Die Medienreferentin hat zum digitalen Nachlass kürzlich ein Seminar bei der Katholischen Erwachsenenbildung abgehalten. Sie weist darauf hin, dass gerade bei Facebook die Zielgruppe, die dort aktiv ist, eher älter ist und sie das Thema besonders angeht. So könne man einen Nachlasskontakt definieren, zudem sei es möglich, die Facebookseite eines Verstorbenen in den Gedenkzustand zu versetzen: Das Profil wird dann „Zur Erinnerung an...“genannt. Inge VeilKöberle: „Der Hintergedanke ist, dass Menschen, die mit ihm befreundet waren, durch den Besuch des Gedenkprofils Trost finden.“
Google biete beispielsweise einen Kontoinaktivitäts-Manager an. Über ihn können Nutzer Google zu Lebzeiten mitteilen, wer Zugriff auf ihre Daten haben darf und wann das Konto gelöscht werden soll.

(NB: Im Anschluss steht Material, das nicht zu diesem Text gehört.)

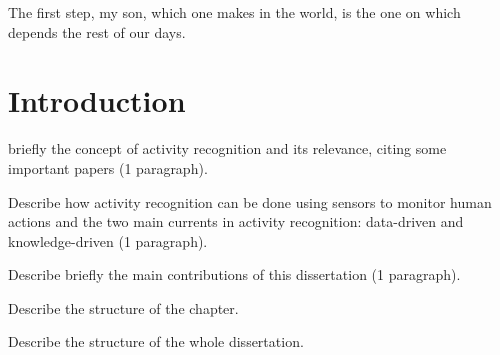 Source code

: 



\begin{savequote}[50mm]
The first step, my son, which one makes in the world, is the one on which depends the rest of our days.
\end{savequote}

\chapter{Introduction}
\label{cha:introduction}

\ifpdf
    \graphicspath{{1_introduction/figures/PDF/}{1_introduction/figures/PNG/}{1_introduction/figures/}}
\else
    \graphicspath{{1_introduction/figures/EPS/}{1_introduction/figures/}}
\fi

\sloppy {} briefly the concept of activity recognition and its relevance, citing some important papers (1 paragraph). 

Describe how activity recognition can be done using sensors to monitor human actions and the two main currents in activity recognition: data-driven and knowledge-driven (1 paragraph).

Describe briefly the main contributions of this dissertation (1 paragraph).

Describe the structure of the chapter.


Describe the structure of the whole dissertation.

Grundsätzlich gelte, dass alle Anbieter im Impressum beziehungsweise im Hilfebereich Ansprechpartner oder Mailadressen für den Kontakt nennen müssen. Angehörige von Verstorbenen, die keine klaren Regelungen getroffen haben, müssten sich dann dort durchfragen. Das sei ein riesiger Aufwand. Die 55-Jährige rät dazu, möglichst in einer Excel-Tabelle, in einer anderen Computerdatei oder in einem Passwortmanager die Accounts mitsamt der Passwörter zu notieren. Diese Übersicht sollte besser nicht handschriftlich sein. Das sei oft nicht gut genug lesbar, vor allem, wenn es um Groß- und Kleinschreibung sowie Sonderzeichen geht. Und am besten auch noch vermerken, ob das Profil gelöscht oder in einen Gedenkzustand versetzt werden soll. Unbedingt auch an die Konten bei Shoppingportalen denken, denn auch auf Zalando, Amazon oder bei der ShopApotheke werden Nutzerkonten angelegt. Und die könnten gehackt und damit Schindluder getrieben werden - das wird dann richtig unangenehm.

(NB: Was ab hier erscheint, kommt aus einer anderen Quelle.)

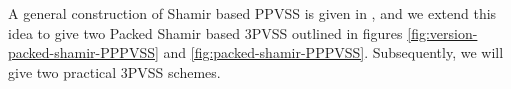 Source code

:A general construction of Shamir based PPVSS is given in \cite{cryptoeprint:2025/576}, and we extend this idea 
to give two Packed Shamir based 3PVSS outlined in figures \ref{fig:version-packed-shamir-PPPVSS} and \ref{fig:packed-shamir-PPPVSS}. 
Subsequently, we will give two practical 3PVSS schemes. 




% 




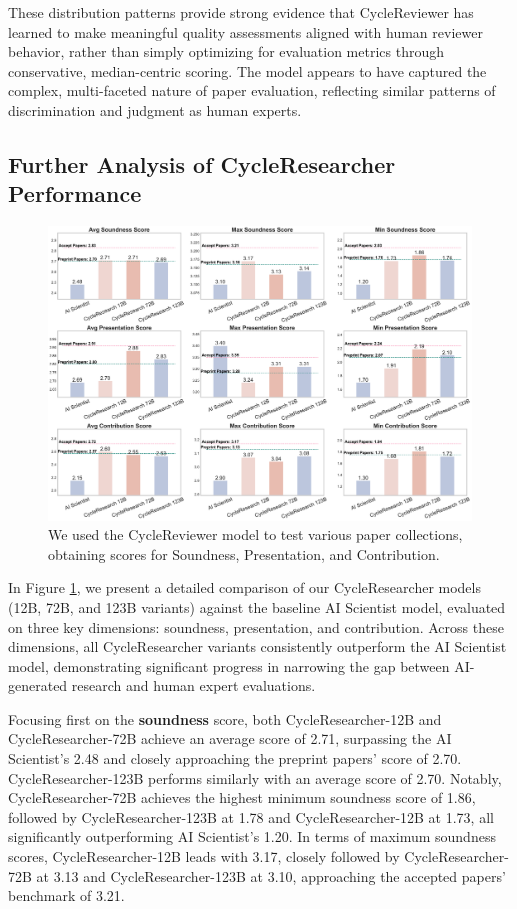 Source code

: \documentclass{article} %
\begin{document}
These distribution patterns provide strong evidence that CycleReviewer has learned to make meaningful quality assessments aligned with human reviewer behavior, rather than simply optimizing for evaluation metrics through conservative, median-centric scoring. The model appears to have captured the complex, multi-faceted nature of paper evaluation, reflecting similar patterns of discrimination and judgment as human experts.

\subsection{Further Analysis of CycleResearcher Performance}

\begin{figure}[h]
    \centering
    \includegraphics[width=\textwidth]{combined_charts.pdf}
    \caption{We used the CycleReviewer model to test various paper collections, obtaining scores for Soundness, Presentation, and Contribution.}
    \label{fig:reviewer2}
\end{figure}


In Figure \ref{fig:reviewer2}, we present a detailed comparison of our CycleResearcher models (12B, 72B, and 123B variants) against the baseline AI Scientist model, evaluated on three key dimensions: soundness, presentation, and contribution. Across these dimensions, all CycleResearcher variants consistently outperform the AI Scientist model, demonstrating significant progress in narrowing the gap between AI-generated research and human expert evaluations.

Focusing first on the \textbf{soundness} score, both CycleResearcher-12B and CycleResearcher-72B achieve an average score of 2.71, surpassing the AI Scientist's 2.48 and closely approaching the preprint papers' score of 2.70. CycleResearcher-123B performs similarly with an average score of 2.70. Notably, CycleResearcher-72B achieves the highest minimum soundness score of 1.86, followed by CycleResearcher-123B at 1.78 and CycleResearcher-12B at 1.73, all significantly outperforming AI Scientist's 1.20. In terms of maximum soundness scores, CycleResearcher-12B leads with 3.17, closely followed by CycleResearcher-72B at 3.13 and CycleResearcher-123B at 3.10, approaching the accepted papers' benchmark of 3.21.
\end{document}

Tipp der Medienreferentin: Mindestens zwei Mailadressen pflegen. Eine Adresse für Bestellungen und Newsletter, eine andere für die private Korrespondenz mit Freunden und
Bekannten. In ihren Seminaren hat sie schon oft erlebt, dass es den Menschen unangenehm ist, wenn ihre Kinder oder andere nahe Angehörige nach ihrem Tod Zugang zur privaten Mailpost bekommen. Daher rät sie dazu, zu Lebzeiten einen Freund oder Vertrauten zu bitten, sich nach dem Tod um das Auflösen des Mailkontos zu kümmern und ihm die entsprechenden Zugangsdaten zu geben. Das könne auch beim Löschen von Zugangskonten für Partnerschaftsportale gelten, so ein Beispiel. Klar machen sollte man sich zu Lebzeiten auch, welchem der Mailkontakte eine Nachricht über den Tod des Kontoinhabers gesendet werden soll.

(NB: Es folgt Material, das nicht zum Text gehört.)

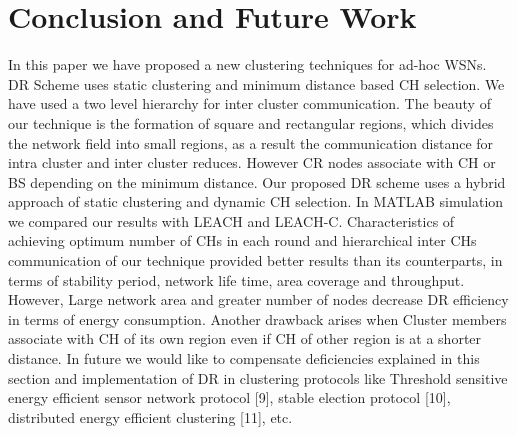 \documentclass[3p,times,procedia]{elsarticle}
\begin{document}
\section{Conclusion and Future Work}        In this paper we have proposed a new clustering techniques for ad-hoc WSNs. DR Scheme uses static clustering and minimum distance based CH selection. We have used a two level hierarchy for inter cluster communication. The beauty of our technique is the formation of square and rectangular regions, which divides the network field into small regions, as a result the communication distance for intra cluster and inter cluster reduces. However CR nodes associate with CH or BS depending on the minimum distance. Our proposed DR scheme uses a hybrid approach of static clustering and dynamic CH selection.
In MATLAB simulation we compared our results with LEACH and LEACH-C. Characteristics of achieving optimum number of CHs in each round and hierarchical inter CHs communication of our technique provided better results than its counterparts, in terms of  stability period, network life time, area coverage and throughput. However, Large network area and greater number of nodes decrease DR efficiency in terms of energy consumption. Another drawback arises when Cluster members associate with CH of its own region even if CH of other region is at a shorter distance. In future we would like to compensate deficiencies explained in this section and implementation of DR in clustering protocols like Threshold sensitive energy efficient sensor network protocol [9], stable election protocol [10], distributed energy efficient clustering [11], etc.
\end{document}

Der Bundesgerichtshof (BGH) hat in einem Urteil Mitte 2018 entschieden: Der digitale Nachlass ist wie das Erbe von Gegenständen zu behandeln. Das heißt: Alle Rechte und
Pflichten des Verstorbenen an Online-Diensten gehen auf die Erben über. Sie können damit über alle persönlichen Daten des Verstorbenen in E-Mail-Diensten und über seine Konten in sozialen Netzwerken verfügen. Das Testament muss handschriftlich verfasst, klar formuliert und unterschrieben sein. Selbst formulierte Testamente können schnell unwirksam sein. Fachanwälte für Erbrecht oder Notare könnten weiterhelfen. Es gibt auch Firmen, die sich um den digitalen Nachlass kümmern. Verbraucherschützer weisen darauf hin, dass hierbei Kosten entstehen und Zugriff auf – zum Teil sehr persönliche – Daten gewährt wird.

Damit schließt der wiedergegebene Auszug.